(Data excerpts)
===
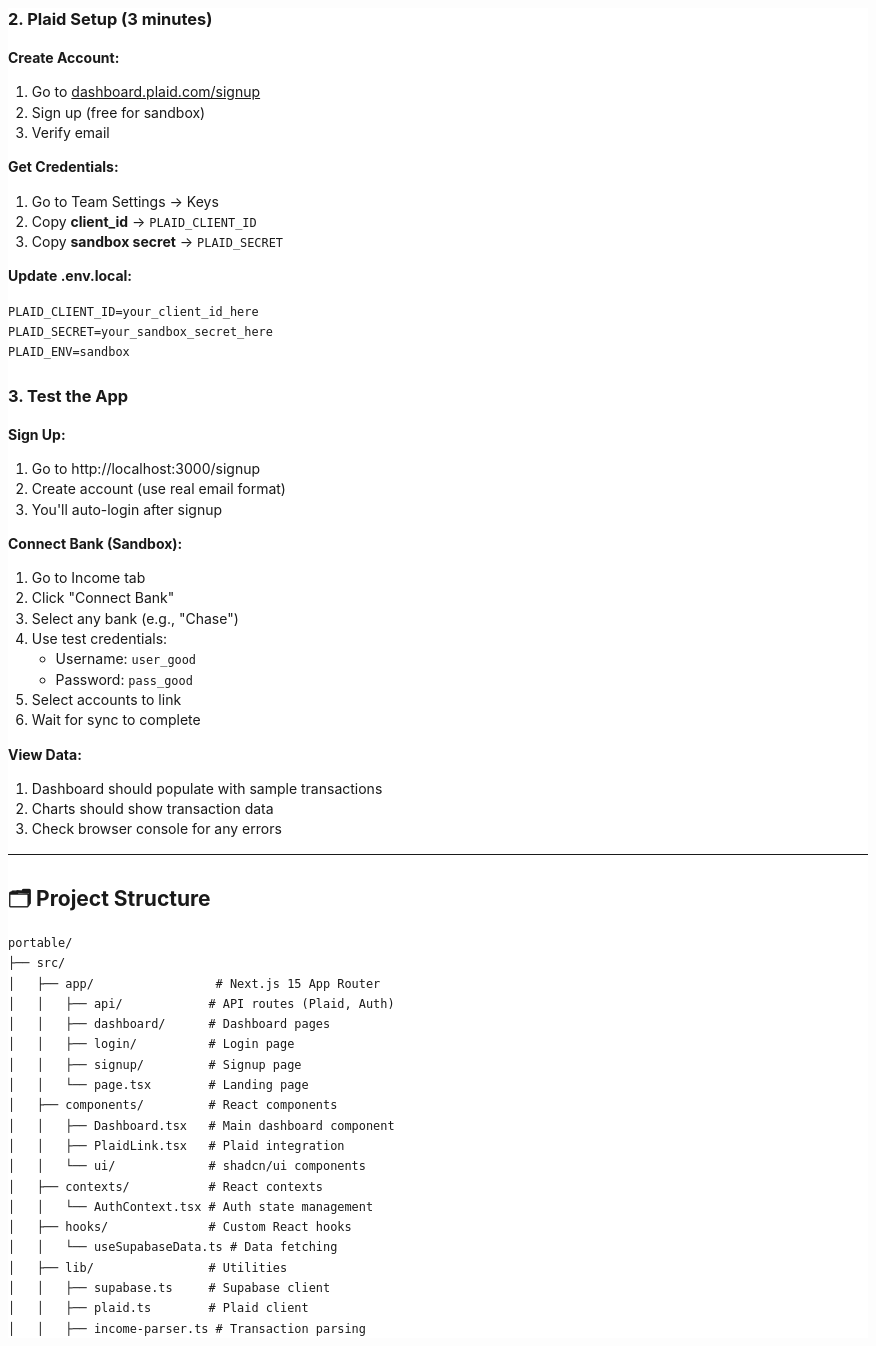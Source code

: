 ### 2. Plaid Setup (3 minutes)

**Create Account:**
1. Go to [dashboard.plaid.com/signup](https://dashboard.plaid.com/signup)
2. Sign up (free for sandbox)
3. Verify email

**Get Credentials:**
1. Go to Team Settings → Keys
2. Copy **client_id** → `PLAID_CLIENT_ID`
3. Copy **sandbox secret** → `PLAID_SECRET`

**Update .env.local:**
```env
PLAID_CLIENT_ID=your_client_id_here
PLAID_SECRET=your_sandbox_secret_here
PLAID_ENV=sandbox
```

### 3. Test the App

**Sign Up:**
1. Go to http://localhost:3000/signup
2. Create account (use real email format)
3. You'll auto-login after signup

**Connect Bank (Sandbox):**
1. Go to Income tab
2. Click "Connect Bank"
3. Select any bank (e.g., "Chase")
4. Use test credentials:
   - Username: `user_good`
   - Password: `pass_good`
5. Select accounts to link
6. Wait for sync to complete

**View Data:**
1. Dashboard should populate with sample transactions
2. Charts should show transaction data
3. Check browser console for any errors

---

## 🗂️ Project Structure

```
portable/
├── src/
│   ├── app/                 # Next.js 15 App Router
│   │   ├── api/            # API routes (Plaid, Auth)
│   │   ├── dashboard/      # Dashboard pages
│   │   ├── login/          # Login page
│   │   ├── signup/         # Signup page
│   │   └── page.tsx        # Landing page
│   ├── components/         # React components
│   │   ├── Dashboard.tsx   # Main dashboard component
│   │   ├── PlaidLink.tsx   # Plaid integration
│   │   └── ui/             # shadcn/ui components
│   ├── contexts/           # React contexts
│   │   └── AuthContext.tsx # Auth state management
│   ├── hooks/              # Custom React hooks
│   │   └── useSupabaseData.ts # Data fetching
│   ├── lib/                # Utilities
│   │   ├── supabase.ts     # Supabase client
│   │   ├── plaid.ts        # Plaid client
│   │   ├── income-parser.ts # Transaction parsing
```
===
Using only the data above, copy out the lines that include the word "signup".

WRITTEN ANSWER ->
1. Go to [dashboard.plaid.com/signup](https://dashboard.plaid.com/signup)
1. Go to http://localhost:3000/signup
3. You'll auto-login after signup
│   │   ├── signup/         # Signup page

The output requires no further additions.